The biggest problem faced by young siblings is that they have to share the most important person/s in their lives: their parents.

International research shows that serious sibling rivalry happens less often in families where:
  • Physical aggression and violence are not acceptable behaviour,
  • Children are shown good anger management and problem-solving skills by adults
  • Family members have good times and fun together.

Sibling rivalry is very common, but it can still be very tiring and difficult to put up with for the parents and the rest of the family. As a parent there are a number of things that you can do to at least minimise the conflict.

The most important one is to accept that it is a perfectly healthy process during which both children are learning a lot of important skills about getting along with other people. Everything you do should be aimed at supporting and enhancing that process.

There are good things about sibling rivalry.

As the children in a family discover how to get along together and grow up together they will learn very important and helpful life skills. Skills such as:

  • How to understand, respect and consider another person’s needs and ideas
  • Ways to compromise, negotiate and problem-solve with others
  • Ways to express and safely manage angry feelings
  • How to forgive and patch things up after anger.

These are great skills to have. It is important that children have the opportunity to learn them and have opportunities to practice them in a safe environment.

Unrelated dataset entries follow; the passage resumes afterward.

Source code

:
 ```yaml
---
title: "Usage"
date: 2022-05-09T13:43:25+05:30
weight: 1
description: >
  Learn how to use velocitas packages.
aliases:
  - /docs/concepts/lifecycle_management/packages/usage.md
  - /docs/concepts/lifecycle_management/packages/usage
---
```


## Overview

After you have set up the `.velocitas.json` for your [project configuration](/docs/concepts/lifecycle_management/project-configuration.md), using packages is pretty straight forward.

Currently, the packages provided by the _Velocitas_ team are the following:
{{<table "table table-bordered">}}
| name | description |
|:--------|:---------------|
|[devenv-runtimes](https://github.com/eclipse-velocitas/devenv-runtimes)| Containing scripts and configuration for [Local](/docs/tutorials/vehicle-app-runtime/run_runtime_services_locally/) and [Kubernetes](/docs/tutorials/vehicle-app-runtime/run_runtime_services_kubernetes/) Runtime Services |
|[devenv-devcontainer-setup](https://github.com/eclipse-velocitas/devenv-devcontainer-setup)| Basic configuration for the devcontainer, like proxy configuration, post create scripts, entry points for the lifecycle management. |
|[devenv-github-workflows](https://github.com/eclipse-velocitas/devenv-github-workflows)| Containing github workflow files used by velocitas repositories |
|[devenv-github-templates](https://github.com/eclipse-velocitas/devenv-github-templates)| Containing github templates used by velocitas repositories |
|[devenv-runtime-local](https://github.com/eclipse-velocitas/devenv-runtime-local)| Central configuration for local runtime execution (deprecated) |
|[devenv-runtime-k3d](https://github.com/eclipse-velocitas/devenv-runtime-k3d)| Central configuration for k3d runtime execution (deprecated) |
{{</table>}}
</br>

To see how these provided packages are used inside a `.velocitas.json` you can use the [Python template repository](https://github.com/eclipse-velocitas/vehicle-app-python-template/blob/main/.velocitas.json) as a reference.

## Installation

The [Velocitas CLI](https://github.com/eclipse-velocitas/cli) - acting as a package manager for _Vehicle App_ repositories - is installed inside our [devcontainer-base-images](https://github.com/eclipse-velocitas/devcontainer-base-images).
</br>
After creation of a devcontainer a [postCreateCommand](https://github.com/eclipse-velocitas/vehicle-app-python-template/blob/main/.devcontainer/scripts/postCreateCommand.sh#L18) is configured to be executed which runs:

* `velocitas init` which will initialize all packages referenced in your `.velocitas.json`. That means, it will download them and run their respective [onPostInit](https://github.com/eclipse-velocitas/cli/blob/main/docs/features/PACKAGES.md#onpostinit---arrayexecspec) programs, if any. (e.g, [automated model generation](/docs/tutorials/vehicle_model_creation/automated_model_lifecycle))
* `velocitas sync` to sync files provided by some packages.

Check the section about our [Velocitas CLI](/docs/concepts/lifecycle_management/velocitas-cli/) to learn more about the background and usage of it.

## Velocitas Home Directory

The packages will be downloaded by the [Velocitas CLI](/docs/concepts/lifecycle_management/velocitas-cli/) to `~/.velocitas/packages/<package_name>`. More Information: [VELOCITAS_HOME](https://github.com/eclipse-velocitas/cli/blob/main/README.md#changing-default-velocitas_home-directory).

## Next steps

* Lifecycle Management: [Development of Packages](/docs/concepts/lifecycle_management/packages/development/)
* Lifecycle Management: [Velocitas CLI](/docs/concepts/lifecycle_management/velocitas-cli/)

Tips for parents to deal with sibling rivalry:
  • Try not to get involved – as far as possible encourage them to sort out their own differences and get along together. Mediate between them only if it’s really necessary.
  • If you do have to step in, separate them until things have calmed down. Don’t focus on who is to blame. Work with the children on ways of resolving the dispute; try to find a win/win solution.
  • Acknowledge the resentment or anger, e.g., ‘I know that you feel very angry with Anne, but you can’t hit her with a stick.’
  • Help them to learn not to expect everyone to always do or see things the way they do. Teach them to respect others. Everyone is different.
  • Let them express angry feelings in safe ways. Teach them that it’s OK to feel anger but hurting others or things when you are angry is never OK.
  • Manage your own anger well. If anger management is a problem for you, seek help so that you can role model good anger management strategies.
  • Teach forgiveness. Learning to patch things up and forgive is a life skill.
  • Set ground rules for acceptable behaviour. Get the children involved on working out the ground rules. Keep them simple. Write them down and stick them on the fridge door or family notice board.
  • Praise good behaviour. Let them know that it’s great when they get along well together and enjoy each other’s company.
  • Don’t make comparisons – each child is unique and resents being compared to another. Never show one child special treatment.
  • Make time to have fun together as a family. Find things to do that everyone enjoys, even just simple things. Making memories is something special that siblings can share again together in the future. Celebrate special events.